_Work order_
Carry none of the pictures over; write out the complete data exactly.

━━━━━ Extracted records ━━━━━

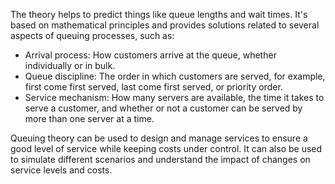 The theory helps to predict things like queue lengths and wait times. It's based on mathematical principles and provides solutions related to several aspects of queuing processes, such as:

- Arrival process: How customers arrive at the queue, whether individually or in bulk.
- Queue discipline: The order in which customers are served, for example, first come first served, last come first served, or priority order.
- Service mechanism: How many servers are available, the time it takes to serve a customer, and whether or not a customer can be served by more than one server at a time.

Queuing theory can be used to design and manage services to ensure a good level of service while keeping costs under control. It can also be used to simulate different scenarios and understand the impact of changes on service levels and costs.
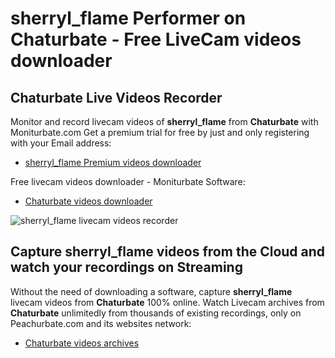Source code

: # sherryl_flame Performer on Chaturbate - Free LiveCam videos downloader

## Chaturbate Live Videos Recorder

Monitor and record livecam videos of **sherryl_flame** from **Chaturbate** with Moniturbate.com
Get a premium trial for free by just and only registering with your Email address:
* [sherryl_flame Premium videos downloader](https://moniturbate.com/request-demo-licence-key.html)

Free livecam videos downloader - Moniturbate Software:
* [Chaturbate videos downloader](https://moniturbate.com/moniturbate-download-software.html)

![sherryl_flame livecam videos recorder](https://peachurnet.com/templates/moniturbate-software.png)


## Capture sherryl_flame videos from the Cloud and watch your recordings on Streaming

Without the need of downloading a software, capture **sherryl_flame** livecam videos from **Chaturbate** 100% online.
Watch Livecam archives from **Chaturbate** unlimitedly from thousands of existing recordings, only on Peachurbate.com and its websites network:
* [Chaturbate videos archives](https://peachurnet.com/)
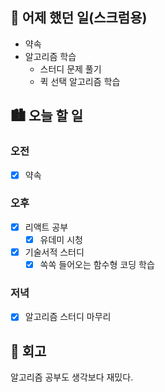## 🌃 어제 했던 일(스크럼용)

- 약속
- 알고리즘 학습
  - 스터디 문제 풀기
  - 퀵 선택 알고리즘 학습

## 🏙️ 오늘 할 일

### 오전

- [x] 약속

### 오후

- [x] 리액트 공부
  - [x] 유데미 시청
- [x] 기술서적 스터디
  - [x] 쏙쏙 들어오는 함수형 코딩 학습

### 저녁

- [x] 알고리즘 스터디 마무리

## 🌆 회고

알고리즘 공부도 생각보다 재밌다.
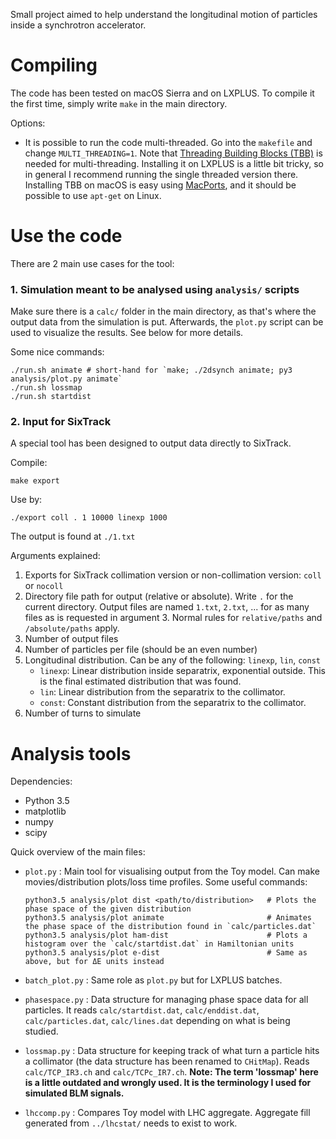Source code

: Small project aimed to help understand the longitudinal motion of particles inside a synchrotron accelerator. 

# Compiling

The code has been tested on macOS Sierra and on LXPLUS. To compile it the first time, simply write `make` in the main directory.

Options:
- It is possible to run the code multi-threaded. Go into the `makefile` and change `MULTI_THREADING=1`. Note that [Threading Building Blocks (TBB)](https://www.threadingbuildingblocks.org) is needed for multi-threading. Installing it on LXPLUS is a little bit tricky, so in general I recommend running the single threaded version there. Installing TBB on macOS is easy using [MacPorts](https://www.macports.org), and it should be possible to use `apt-get` on Linux.

# Use the code
There are 2 main use cases for the tool:

### 1. Simulation meant to be analysed using `analysis/` scripts
Make sure there is a `calc/` folder in the main directory, as that's where the output data from the simulation is put. Afterwards, the `plot.py` script can be used to visualize the results. See below for more details.

Some nice commands:

    ./run.sh animate # short-hand for `make; ./2dsynch animate; py3 analysis/plot.py animate`
    ./run.sh lossmap
    ./run.sh startdist

### 2. Input for SixTrack
A special tool has been designed to output data directly to SixTrack.

Compile:

    make export
    
Use by:

    ./export coll . 1 10000 linexp 1000

The output is found at `./1.txt`

Arguments explained:
1. Exports for SixTrack collimation version or non-collimation version: `coll` or `nocoll`
2. Directory file path for output (relative or absolute). Write `.` for the current directory. Output files are named `1.txt`, `2.txt`, ... for as many files as is requested in argument 3. Normal rules for `relative/paths` and `/absolute/paths` apply. 
3. Number of output files
4. Number of particles per file (should be an even number)
5. Longitudinal distribution. Can be any of the following: `linexp`, `lin`, `const`
    - `linexp`: Linear distribution inside separatrix, exponential outside. This is the final estimated distribution that was found.
    - `lin`: Linear distribution from the separatrix to the collimator.
    - `const`: Constant distribution from the separatrix to the collimator.
6. Number of turns to simulate


# Analysis tools
Dependencies:
- Python 3.5
- matplotlib
- numpy
- scipy


Quick overview of the main files:
- `plot.py` : Main tool for visualising output from the Toy model. Can make movies/distribution plots/loss time profiles. 
    Some useful commands:

      python3.5 analysis/plot dist <path/to/distribution>   # Plots the phase space of the given distribution
      python3.5 analysis/plot animate                       # Animates the phase space of the distribution found in `calc/particles.dat`
      python3.5 analysis/plot ham-dist                      # Plots a histogram over the `calc/startdist.dat` in Hamiltonian units
      python3.5 analysis/plot e-dist                        # Same as above, but for ΔE units instead

- `batch_plot.py` : Same role as `plot.py` but for LXPLUS batches.
- `phasespace.py` : Data structure for managing phase space data for all particles. It reads `calc/startdist.dat`, `calc/enddist.dat`, `calc/particles.dat`, `calc/lines.dat` depending on what is being studied.
- `lossmap.py` : Data structure for keeping track of what turn a particle hits a collimator (the data structure has been renamed to `CHitMap`). Reads `calc/TCP_IR3.ch` and `calc/TCPc_IR7.ch`.
    **Note: The term 'lossmap' here is a little outdated and wrongly used. It is the terminology I used for simulated BLM signals.**
- `lhccomp.py` : Compares Toy model with LHC aggregate. Aggregate fill generated from `../lhcstat/` needs to exist to work.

━━━━━

_The completed task_
 The theory helps to predict things like queue lengths and wait times. It's based on mathematical principles and provides solutions related to several aspects of queuing processes, such as:

- Arrival process: How customers arrive at the queue, whether individually or in bulk.
- Queue discipline: The order in which customers are served, for example, first come first served, last come first served, or priority order.
- Service mechanism: How many servers are available, the time it takes to serve a customer, and whether or not a customer can be served by more than one server at a time.

Queuing theory can be used to design and manage services to ensure a good level of service while keeping costs under control. It can also be used to simulate different scenarios and understand the impact of changes on service levels and costs.
Source code

: # sherryl_flame Performer on Chaturbate - Free LiveCam videos downloader

## Chaturbate Live Videos Recorder

Monitor and record livecam videos of **sherryl_flame** from **Chaturbate** with Moniturbate.com
Get a premium trial for free by just and only registering with your Email address:
* [sherryl_flame Premium videos downloader](https://moniturbate.com/request-demo-licence-key.html)

Free livecam videos downloader - Moniturbate Software:
* [Chaturbate videos downloader](https://moniturbate.com/moniturbate-download-software.html)

![sherryl_flame livecam videos recorder](https://peachurnet.com/templates/moniturbate-software.png)


## Capture sherryl_flame videos from the Cloud and watch your recordings on Streaming

Without the need of downloading a software, capture **sherryl_flame** livecam videos from **Chaturbate** 100% online.
Watch Livecam archives from **Chaturbate** unlimitedly from thousands of existing recordings, only on Peachurbate.com and its websites network:
* [Chaturbate videos archives](https://peachurnet.com/)
## 🌃 어제 했던 일(스크럼용)

- 약속
- 알고리즘 학습
  - 스터디 문제 풀기
  - 퀵 선택 알고리즘 학습

## 🏙️ 오늘 할 일

### 오전

- [x] 약속

### 오후

- [x] 리액트 공부
  - [x] 유데미 시청
- [x] 기술서적 스터디
  - [x] 쏙쏙 들어오는 함수형 코딩 학습

### 저녁

- [x] 알고리즘 스터디 마무리

## 🌆 회고

알고리즘 공부도 생각보다 재밌다.
Source code

: Small project aimed to help understand the longitudinal motion of particles inside a synchrotron accelerator. 

# Compiling

The code has been tested on macOS Sierra and on LXPLUS. To compile it the first time, simply write `make` in the main directory.

Options:
- It is possible to run the code multi-threaded. Go into the `makefile` and change `MULTI_THREADING=1`. Note that [Threading Building Blocks (TBB)](https://www.threadingbuildingblocks.org) is needed for multi-threading. Installing it on LXPLUS is a little bit tricky, so in general I recommend running the single threaded version there. Installing TBB on macOS is easy using [MacPorts](https://www.macports.org), and it should be possible to use `apt-get` on Linux.

# Use the code
There are 2 main use cases for the tool:

### 1. Simulation meant to be analysed using `analysis/` scripts
Make sure there is a `calc/` folder in the main directory, as that's where the output data from the simulation is put. Afterwards, the `plot.py` script can be used to visualize the results. See below for more details.

Some nice commands:

    ./run.sh animate # short-hand for `make; ./2dsynch animate; py3 analysis/plot.py animate`
    ./run.sh lossmap
    ./run.sh startdist

### 2. Input for SixTrack
A special tool has been designed to output data directly to SixTrack.

Compile:

    make export
    
Use by:

    ./export coll . 1 10000 linexp 1000

The output is found at `./1.txt`

Arguments explained:
1. Exports for SixTrack collimation version or non-collimation version: `coll` or `nocoll`
2. Directory file path for output (relative or absolute). Write `.` for the current directory. Output files are named `1.txt`, `2.txt`, ... for as many files as is requested in argument 3. Normal rules for `relative/paths` and `/absolute/paths` apply. 
3. Number of output files
4. Number of particles per file (should be an even number)
5. Longitudinal distribution. Can be any of the following: `linexp`, `lin`, `const`
    - `linexp`: Linear distribution inside separatrix, exponential outside. This is the final estimated distribution that was found.
    - `lin`: Linear distribution from the separatrix to the collimator.
    - `const`: Constant distribution from the separatrix to the collimator.
6. Number of turns to simulate


# Analysis tools
Dependencies:
- Python 3.5
- matplotlib
- numpy
- scipy


Quick overview of the main files:
- `plot.py` : Main tool for visualising output from the Toy model. Can make movies/distribution plots/loss time profiles. 
    Some useful commands:

      python3.5 analysis/plot dist <path/to/distribution>   # Plots the phase space of the given distribution
      python3.5 analysis/plot animate                       # Animates the phase space of the distribution found in `calc/particles.dat`
      python3.5 analysis/plot ham-dist                      # Plots a histogram over the `calc/startdist.dat` in Hamiltonian units
      python3.5 analysis/plot e-dist                        # Same as above, but for ΔE units instead

- `batch_plot.py` : Same role as `plot.py` but for LXPLUS batches.
- `phasespace.py` : Data structure for managing phase space data for all particles. It reads `calc/startdist.dat`, `calc/enddist.dat`, `calc/particles.dat`, `calc/lines.dat` depending on what is being studied.
- `lossmap.py` : Data structure for keeping track of what turn a particle hits a collimator (the data structure has been renamed to `CHitMap`). Reads `calc/TCP_IR3.ch` and `calc/TCPc_IR7.ch`.
    **Note: The term 'lossmap' here is a little outdated and wrongly used. It is the terminology I used for simulated BLM signals.**
- `lhccomp.py` : Compares Toy model with LHC aggregate. Aggregate fill generated from `../lhcstat/` needs to exist to work.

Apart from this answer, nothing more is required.